这将自动将dataframes导入到db中,并允许您通过sql查询数据。最后删除db。
#6
0
As an experienced R user, I would not use this. First off, this 'virtual frame' would be slow to use, since you constantly need to synchronize between R memory and the database. It would also require locking the database table, since otherwise you have unpredictable results due to other edits happening at the same time.
作为一个有经验的R用户,我不会使用这个。首先,这个“虚拟帧”将会很慢,因为您需要经常在R内存和数据库之间进行同步。它还需要锁定数据库表,否则由于同时进行其他编辑,您将得到不可预测的结果。

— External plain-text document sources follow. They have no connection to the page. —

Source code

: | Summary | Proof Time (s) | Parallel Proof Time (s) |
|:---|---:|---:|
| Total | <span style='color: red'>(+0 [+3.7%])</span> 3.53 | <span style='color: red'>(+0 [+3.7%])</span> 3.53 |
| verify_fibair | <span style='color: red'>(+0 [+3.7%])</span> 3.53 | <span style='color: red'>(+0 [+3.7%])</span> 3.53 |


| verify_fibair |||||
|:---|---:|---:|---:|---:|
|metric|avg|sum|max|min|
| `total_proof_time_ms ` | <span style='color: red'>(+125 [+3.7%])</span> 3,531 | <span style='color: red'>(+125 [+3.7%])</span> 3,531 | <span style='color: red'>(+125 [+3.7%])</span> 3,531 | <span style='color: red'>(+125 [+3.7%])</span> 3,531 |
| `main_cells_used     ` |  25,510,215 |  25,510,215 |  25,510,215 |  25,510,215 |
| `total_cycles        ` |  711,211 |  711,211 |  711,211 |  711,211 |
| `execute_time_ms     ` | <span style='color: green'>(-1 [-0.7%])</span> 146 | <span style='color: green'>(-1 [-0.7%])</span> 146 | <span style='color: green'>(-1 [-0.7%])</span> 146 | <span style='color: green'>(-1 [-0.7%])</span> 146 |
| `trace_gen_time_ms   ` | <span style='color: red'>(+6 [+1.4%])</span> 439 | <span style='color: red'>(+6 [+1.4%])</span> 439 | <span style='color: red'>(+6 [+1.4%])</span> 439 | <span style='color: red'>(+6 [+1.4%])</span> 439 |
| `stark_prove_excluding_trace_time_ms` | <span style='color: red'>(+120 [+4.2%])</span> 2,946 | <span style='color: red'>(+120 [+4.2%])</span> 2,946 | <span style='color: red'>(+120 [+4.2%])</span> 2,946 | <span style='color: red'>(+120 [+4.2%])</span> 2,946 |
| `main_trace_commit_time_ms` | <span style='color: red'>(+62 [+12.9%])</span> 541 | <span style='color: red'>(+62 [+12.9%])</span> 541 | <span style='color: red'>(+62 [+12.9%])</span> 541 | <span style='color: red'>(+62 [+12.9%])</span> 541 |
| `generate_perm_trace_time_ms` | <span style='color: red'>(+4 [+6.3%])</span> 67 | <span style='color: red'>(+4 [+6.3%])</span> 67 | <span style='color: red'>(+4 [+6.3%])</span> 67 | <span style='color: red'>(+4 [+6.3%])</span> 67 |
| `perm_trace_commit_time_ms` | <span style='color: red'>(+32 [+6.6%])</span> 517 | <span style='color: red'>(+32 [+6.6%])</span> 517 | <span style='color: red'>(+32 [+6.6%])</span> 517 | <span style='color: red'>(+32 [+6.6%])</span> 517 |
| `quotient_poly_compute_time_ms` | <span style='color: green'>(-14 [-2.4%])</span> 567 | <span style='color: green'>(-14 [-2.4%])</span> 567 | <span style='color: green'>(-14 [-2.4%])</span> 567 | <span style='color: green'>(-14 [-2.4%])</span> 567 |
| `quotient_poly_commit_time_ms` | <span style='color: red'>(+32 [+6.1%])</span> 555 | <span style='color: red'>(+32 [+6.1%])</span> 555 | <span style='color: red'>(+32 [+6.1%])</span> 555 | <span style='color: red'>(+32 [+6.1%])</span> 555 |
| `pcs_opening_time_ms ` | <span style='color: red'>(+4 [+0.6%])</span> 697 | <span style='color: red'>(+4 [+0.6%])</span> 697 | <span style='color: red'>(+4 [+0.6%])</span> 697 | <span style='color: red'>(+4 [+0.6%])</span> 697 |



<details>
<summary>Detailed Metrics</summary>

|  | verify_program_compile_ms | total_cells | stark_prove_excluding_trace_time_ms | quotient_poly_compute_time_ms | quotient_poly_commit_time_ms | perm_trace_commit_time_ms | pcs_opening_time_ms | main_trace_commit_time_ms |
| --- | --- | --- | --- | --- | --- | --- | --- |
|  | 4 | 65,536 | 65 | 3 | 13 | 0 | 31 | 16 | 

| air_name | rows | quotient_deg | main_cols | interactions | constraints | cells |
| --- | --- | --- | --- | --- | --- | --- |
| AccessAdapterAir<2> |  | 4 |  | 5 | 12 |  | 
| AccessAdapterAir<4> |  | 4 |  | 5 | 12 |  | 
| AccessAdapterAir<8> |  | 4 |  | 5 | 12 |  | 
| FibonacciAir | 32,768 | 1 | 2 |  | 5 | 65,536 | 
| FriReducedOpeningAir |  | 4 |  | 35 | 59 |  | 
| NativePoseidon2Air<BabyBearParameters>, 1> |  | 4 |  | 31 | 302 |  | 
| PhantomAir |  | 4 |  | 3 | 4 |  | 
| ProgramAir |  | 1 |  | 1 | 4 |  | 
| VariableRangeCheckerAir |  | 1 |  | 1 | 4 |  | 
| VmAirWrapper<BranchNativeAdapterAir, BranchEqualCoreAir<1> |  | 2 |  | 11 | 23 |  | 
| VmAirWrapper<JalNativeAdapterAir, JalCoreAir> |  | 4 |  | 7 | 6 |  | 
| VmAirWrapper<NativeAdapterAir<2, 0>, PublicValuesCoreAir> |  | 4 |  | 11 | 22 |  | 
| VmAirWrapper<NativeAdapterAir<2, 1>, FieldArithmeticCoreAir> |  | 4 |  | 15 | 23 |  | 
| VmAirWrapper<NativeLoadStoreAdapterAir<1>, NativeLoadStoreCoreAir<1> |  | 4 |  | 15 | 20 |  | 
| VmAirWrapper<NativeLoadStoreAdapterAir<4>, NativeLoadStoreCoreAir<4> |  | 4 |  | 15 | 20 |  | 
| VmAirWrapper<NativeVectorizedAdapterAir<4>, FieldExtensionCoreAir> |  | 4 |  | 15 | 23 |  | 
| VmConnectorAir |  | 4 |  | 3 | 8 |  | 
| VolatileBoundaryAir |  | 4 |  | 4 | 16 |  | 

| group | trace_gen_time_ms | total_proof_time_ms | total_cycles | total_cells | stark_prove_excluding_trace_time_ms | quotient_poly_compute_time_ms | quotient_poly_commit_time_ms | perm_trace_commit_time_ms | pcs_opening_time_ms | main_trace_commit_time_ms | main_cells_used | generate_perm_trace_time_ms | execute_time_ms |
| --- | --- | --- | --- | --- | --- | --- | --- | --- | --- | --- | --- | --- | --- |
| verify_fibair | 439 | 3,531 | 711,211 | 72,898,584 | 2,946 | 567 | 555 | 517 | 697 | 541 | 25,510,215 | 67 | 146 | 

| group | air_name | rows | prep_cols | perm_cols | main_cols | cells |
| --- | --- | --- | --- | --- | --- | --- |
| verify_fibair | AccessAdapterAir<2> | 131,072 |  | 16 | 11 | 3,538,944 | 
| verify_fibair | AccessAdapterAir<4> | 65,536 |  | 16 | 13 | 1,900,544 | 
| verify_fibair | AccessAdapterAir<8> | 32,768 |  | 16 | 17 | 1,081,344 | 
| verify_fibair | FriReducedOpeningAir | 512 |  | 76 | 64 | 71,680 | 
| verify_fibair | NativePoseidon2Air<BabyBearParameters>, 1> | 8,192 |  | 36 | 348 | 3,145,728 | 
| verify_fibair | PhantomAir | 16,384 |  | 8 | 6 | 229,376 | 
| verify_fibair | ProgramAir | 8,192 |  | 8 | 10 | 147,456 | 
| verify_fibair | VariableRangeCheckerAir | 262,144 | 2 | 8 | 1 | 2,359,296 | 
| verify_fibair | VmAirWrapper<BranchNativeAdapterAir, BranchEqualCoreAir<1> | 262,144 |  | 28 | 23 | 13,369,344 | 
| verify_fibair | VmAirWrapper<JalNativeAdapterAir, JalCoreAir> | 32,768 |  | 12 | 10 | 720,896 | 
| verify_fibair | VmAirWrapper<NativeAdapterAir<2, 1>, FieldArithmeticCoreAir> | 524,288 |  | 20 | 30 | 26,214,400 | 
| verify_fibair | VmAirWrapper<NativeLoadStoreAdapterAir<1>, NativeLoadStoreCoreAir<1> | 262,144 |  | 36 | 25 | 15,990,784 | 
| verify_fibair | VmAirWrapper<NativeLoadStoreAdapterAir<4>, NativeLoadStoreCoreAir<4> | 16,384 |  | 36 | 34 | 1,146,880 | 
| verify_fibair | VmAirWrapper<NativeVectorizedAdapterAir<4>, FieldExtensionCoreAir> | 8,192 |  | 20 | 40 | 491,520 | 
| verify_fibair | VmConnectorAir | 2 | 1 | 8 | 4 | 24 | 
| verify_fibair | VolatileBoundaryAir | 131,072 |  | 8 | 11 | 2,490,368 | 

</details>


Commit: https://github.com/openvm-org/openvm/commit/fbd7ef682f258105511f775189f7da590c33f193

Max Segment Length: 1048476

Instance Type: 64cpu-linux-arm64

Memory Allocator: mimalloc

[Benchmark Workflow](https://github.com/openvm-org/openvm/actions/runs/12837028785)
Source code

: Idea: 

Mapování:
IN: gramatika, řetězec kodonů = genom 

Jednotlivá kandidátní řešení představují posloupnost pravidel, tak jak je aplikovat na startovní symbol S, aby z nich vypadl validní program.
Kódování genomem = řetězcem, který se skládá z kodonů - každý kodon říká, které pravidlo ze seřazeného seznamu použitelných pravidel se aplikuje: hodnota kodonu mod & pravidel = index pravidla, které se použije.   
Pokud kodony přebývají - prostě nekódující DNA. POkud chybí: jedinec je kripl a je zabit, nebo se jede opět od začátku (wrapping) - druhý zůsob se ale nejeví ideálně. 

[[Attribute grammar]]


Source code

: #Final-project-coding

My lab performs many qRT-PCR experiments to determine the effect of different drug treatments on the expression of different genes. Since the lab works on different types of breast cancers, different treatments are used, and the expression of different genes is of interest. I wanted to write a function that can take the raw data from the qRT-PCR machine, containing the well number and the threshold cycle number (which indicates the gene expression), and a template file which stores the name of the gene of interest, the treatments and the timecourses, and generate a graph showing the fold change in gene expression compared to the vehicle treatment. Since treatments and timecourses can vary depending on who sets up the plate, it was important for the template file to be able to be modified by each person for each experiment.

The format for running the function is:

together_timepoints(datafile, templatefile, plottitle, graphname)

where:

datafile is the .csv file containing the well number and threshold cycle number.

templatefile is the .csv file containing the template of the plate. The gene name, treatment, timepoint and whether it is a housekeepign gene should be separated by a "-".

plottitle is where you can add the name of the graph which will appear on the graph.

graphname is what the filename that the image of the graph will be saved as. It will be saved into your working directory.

Finally, I do not think R is suited for implementing a different evaluation of promise
objects. Doing myFrame$foo[ myFrame$foo > 40 ]
will still fetch the full foo
column, since you cannot possible implement a full translation scheme from R to SQL.
最后,我认为R不适合实现对承诺对象的不同评估。执行myFrame$foo[myFrame$foo > 40]仍然会获取完整的foo列,因为您无法实现从R到SQL的完整转换方案。
Therefore, I prefer to load a dataframe() from a query, use it, and write it back to the database if required.
因此,我更喜欢从查询加载dataframe(),使用它,并在需要时将其写回数据库。